Sorry if I'm overlooking anything... this seems simple, but I can't seem to get my head around it!

-- edit... I forgot to mention that block 1 & 3 and block 2 & 4 share some of the same values, so it ends up duplicating a row with both column values 1 & 3
e.g.
a row with stimulus 15 is duplicated with both column value "block 1" & "block3", when it should only be "block1"
and then..
another row with stimulus 15 is duplicated with both column value "block 1" & "block3", when it should only be "block3"

nirgrahamuk · May 29, 2020, 11:08am

blklook1 <- data.frame(
  Block1 = c(1, 5, 9, 11, 13, 15, 17, 19, 21, 23, 25, 27, 29, 31, 33, 35, 37, 39, 43, 47),
  Block2 = c(2, 6, 10, 12, 14, 16, 18, 20, 22, 24, 26, 28, 30, 32, 34, 36, 38, 40, 44, 48),
  Block3 = c(3, 7, 11, 13, 15, 17, 19, 21, 23, 25, 27, 29, 31, 33, 35, 37, 39, 41, 45, 49),
  Block4 = c(4, 8, 12, 14, 16, 18, 20, 22, 24, 26, 28, 30, 32, 34, 36, 38, 40, 42, 46, 50)
)


library(tidyverse)
# randomly create 20 people that belong to one of the 4 blocks
# this 'simulates' the true master data
set.seed(42) # for reproducible randomness

(example_base <- data.frame(
  personid = 1:20,
  blocknum = sample.int(4, size = 20, replace = TRUE)
))
# comtinue to simulate what the real data might look like
(blklook2 <- pivot_longer(blklook1,
  cols = 1:4,
  names_to = "blockname",
  values_to = "stimulus"
) %>% mutate(blocknum = str_replace(blockname, "Block", "") %>% as.integer()))


(example_df <- left_join(
  example_base,
  blklook2
) %>% select(personid, stimulus))

# now we have an example_df to discover the block members from

(min_stim_per_person_from_data <- example_df %>% 
    group_by(personid) %>% 
    summarise(block_membership_detected = min(stimulus)))

# rejoin the detected groups back to the example data

(example_df_with_groups <- left_join(example_df,
                                     min_stim_per_person_from_data,
                                     ))

jubejube · June 4, 2020, 8:44pm

Hi, sorry for the delayed reply.

Thank you very much for providing a solution, however when we tried implementing it, it didn't seem to work the way we wanted, unfortunately.

I believe this was a similar solution to what was provided earlier.
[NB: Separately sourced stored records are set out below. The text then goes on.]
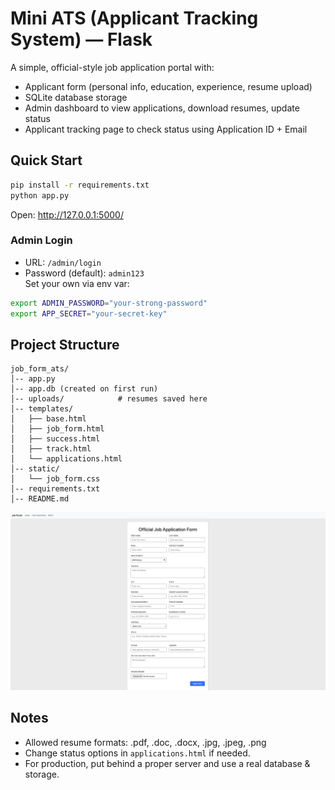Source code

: # Mini ATS (Applicant Tracking System) — Flask

A simple, official-style job application portal with:
- Applicant form (personal info, education, experience, resume upload)
- SQLite database storage
- Admin dashboard to view applications, download resumes, update status
- Applicant tracking page to check status using Application ID + Email

## Quick Start

```bash
pip install -r requirements.txt
python app.py
```
Open: http://127.0.0.1:5000/

### Admin Login
- URL: `/admin/login`
- Password (default): `admin123`  
  Set your own via env var:

```bash
export ADMIN_PASSWORD="your-strong-password"
export APP_SECRET="your-secret-key"
```

## Project Structure
```
job_form_ats/
│-- app.py
│-- app.db (created on first run)
│-- uploads/            # resumes saved here
│-- templates/
│   ├── base.html
│   ├── job_form.html
│   ├── success.html
│   ├── track.html
│   └── applications.html
│-- static/
│   └── job_form.css
│-- requirements.txt
│-- README.md
```
![Job Form Screenshot](image.png)

## Notes
- Allowed resume formats: .pdf, .doc, .docx, .jpg, .jpeg, .png
- Change status options in `applications.html` if needed.
- For production, put behind a proper server and use a real database & storage.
Instead, for each subject, we look at the minimum stimulus number for each of their blocks (blocks 1-8, minimum stimulus value should be 1, 2, 3 or 4) to determine their blockprocedure membership (min stimulus value = 1-4, blockprocedure corresponds to minimum stimulus value).

We tried implementing this an alternative way:

data$blockprocedure = NA #create empty column for blockprocedure
for(row in 1:nrow(data)){
  blockval <- data[row, "block"] #1, 2, 3, 4, 5, 6, 7, 8
  subjval <- data[row, "subject"] #up to 29
  minval <- min(subset(data, subjval == "subject" && blockval == "block")$stimulus)#1, 2, 3, 4
  data[row, "blockprocedure"] <- minval
}

## for each subject, look at the minimum stimulus number of each block (block 1-8) (min stimulus value should be either 1, 2, 3 or 4) and that min stimulus value will determine the blockprocedure (corresponds to min. stim value)
## therefore blocks 1-8 will be paired to either blockprocedure 1, 2, 3 or 4

However we receive an error:

Error: Assigned data `minval` must be compatible with existing data.
ℹ Error occurred for column `blockprocedure`.
x Lossy cast from `value` <double> to `x` <logical>.
Locations: 1.
Run `rlang::last_error()` to see where the error occurred.
In addition: Warning message:
In min(subset(data, subjval == "subject" && blockval == "block")$stimulus) :
  no non-missing arguments to min; returning Inf

I was wondering if anyone had any idea what went wrong?

system · June 25, 2020, 8:54pm

This topic was automatically closed 21 days after the last reply. New replies are no longer allowed.